Minnesota news outlets say it's unconstitutional for a Hennepin County judge to stop reporters and the public from watching video evidence that will show the moments after former Minneapolis police officer Mohamed Noor shot and killed Justine Ruszczyk Damond in 2017.

In a motion filed Tuesday, the coalition of local print and broadcast news organizations say the First Amendment and common law rights of access to criminal trials prohibit Judge Kathryn Quaintance's plan to shield video and photo evidence, including footage captured by police body cameras after the shooting, from public view in the courtroom.

"As this Court is aware, this is a murder trial involving allegations that a Minneapolis police officer shot and killed an unarmed woman while on duty," attorney Leita Walker wrote on behalf of the media collective. "It goes without saying that there is significant public interest in this case, both in Minnesota and around the world. That high degree of interest counsels in favor of greater access to the trial, not less."

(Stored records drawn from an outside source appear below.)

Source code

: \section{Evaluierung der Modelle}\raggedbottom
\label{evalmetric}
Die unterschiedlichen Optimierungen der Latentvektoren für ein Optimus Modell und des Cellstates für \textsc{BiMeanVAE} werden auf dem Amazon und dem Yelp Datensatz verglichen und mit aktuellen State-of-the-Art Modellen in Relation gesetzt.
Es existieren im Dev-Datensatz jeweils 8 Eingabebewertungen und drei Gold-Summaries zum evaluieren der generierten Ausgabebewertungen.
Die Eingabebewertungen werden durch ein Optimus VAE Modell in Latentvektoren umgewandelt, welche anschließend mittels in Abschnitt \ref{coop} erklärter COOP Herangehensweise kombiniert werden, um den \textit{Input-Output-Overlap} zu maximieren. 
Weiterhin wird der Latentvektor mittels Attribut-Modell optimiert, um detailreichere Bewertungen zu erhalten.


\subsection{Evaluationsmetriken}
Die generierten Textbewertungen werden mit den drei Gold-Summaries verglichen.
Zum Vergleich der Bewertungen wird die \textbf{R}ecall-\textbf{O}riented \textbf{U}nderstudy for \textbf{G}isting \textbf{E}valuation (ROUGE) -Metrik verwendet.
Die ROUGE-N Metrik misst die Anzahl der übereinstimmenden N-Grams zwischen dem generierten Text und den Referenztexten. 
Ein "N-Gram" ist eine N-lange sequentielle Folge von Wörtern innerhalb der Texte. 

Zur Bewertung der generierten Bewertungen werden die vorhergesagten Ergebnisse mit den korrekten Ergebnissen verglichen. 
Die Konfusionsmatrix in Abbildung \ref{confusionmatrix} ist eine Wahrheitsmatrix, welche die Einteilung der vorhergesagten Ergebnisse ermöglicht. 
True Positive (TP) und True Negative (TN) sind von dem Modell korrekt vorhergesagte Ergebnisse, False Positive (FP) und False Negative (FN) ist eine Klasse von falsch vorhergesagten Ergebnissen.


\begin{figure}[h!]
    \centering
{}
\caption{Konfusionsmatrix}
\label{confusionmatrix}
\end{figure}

The court declined to comment on the motion Tuesday.

Quaintance announced the decision at a pretrial hearing Friday, citing privacy concerns over the public seeing video that shows Damond in "extremely compromising situations."

In the court filing, Walker argues this move will prevent journalists and members of the public from seeing how the jury reacts to the evidence. But it won't accomplish Quaintance's mission to protect the victim's privacy, because the evidence will become available to the public, under Minnesota's public records law, after it is presented to the jury, Walker wrote.

Walker cited a similar dispute in the trial of Colorado movie theater shooter James Holmes, in which prosecutors tried to block the public from viewing crime scene and autopsy photos in the courtroom. The judge determined the wishes for privacy did not outweigh Holmes' right to a public trial or the right of the public and the media to attend open proceedings, and that no court in the United States had ever granted such a request in a homicide case.

The motion also raises constitutional issues with the possibility that Quaintance might prohibit a courtroom sketch artist from drawing certain people during the trial.

Walker called this a "patently unconstitutional prior restraint, impermissibly gagging the artist and the artist's media clients from communicating truthful speech about the prosecution, which is unquestionably a matter of public interest."

The group of media organizations challenging Quaintance's courtroom rules includes the Star Tribune, Minnesota Public Radio, CBS Broadcasting, Tegna and Fox/UTV Holdings.

The coalition formed last week, in response to Quaintance placing the much-anticipated trial in a small courtroom, allowing a total of eight local and international reporters inside.

On Monday, Quaintance and Chief Judge Ivy Bernhardson agreed to add seven more seats, allowing two more for local reporters and five more for national or international outlets.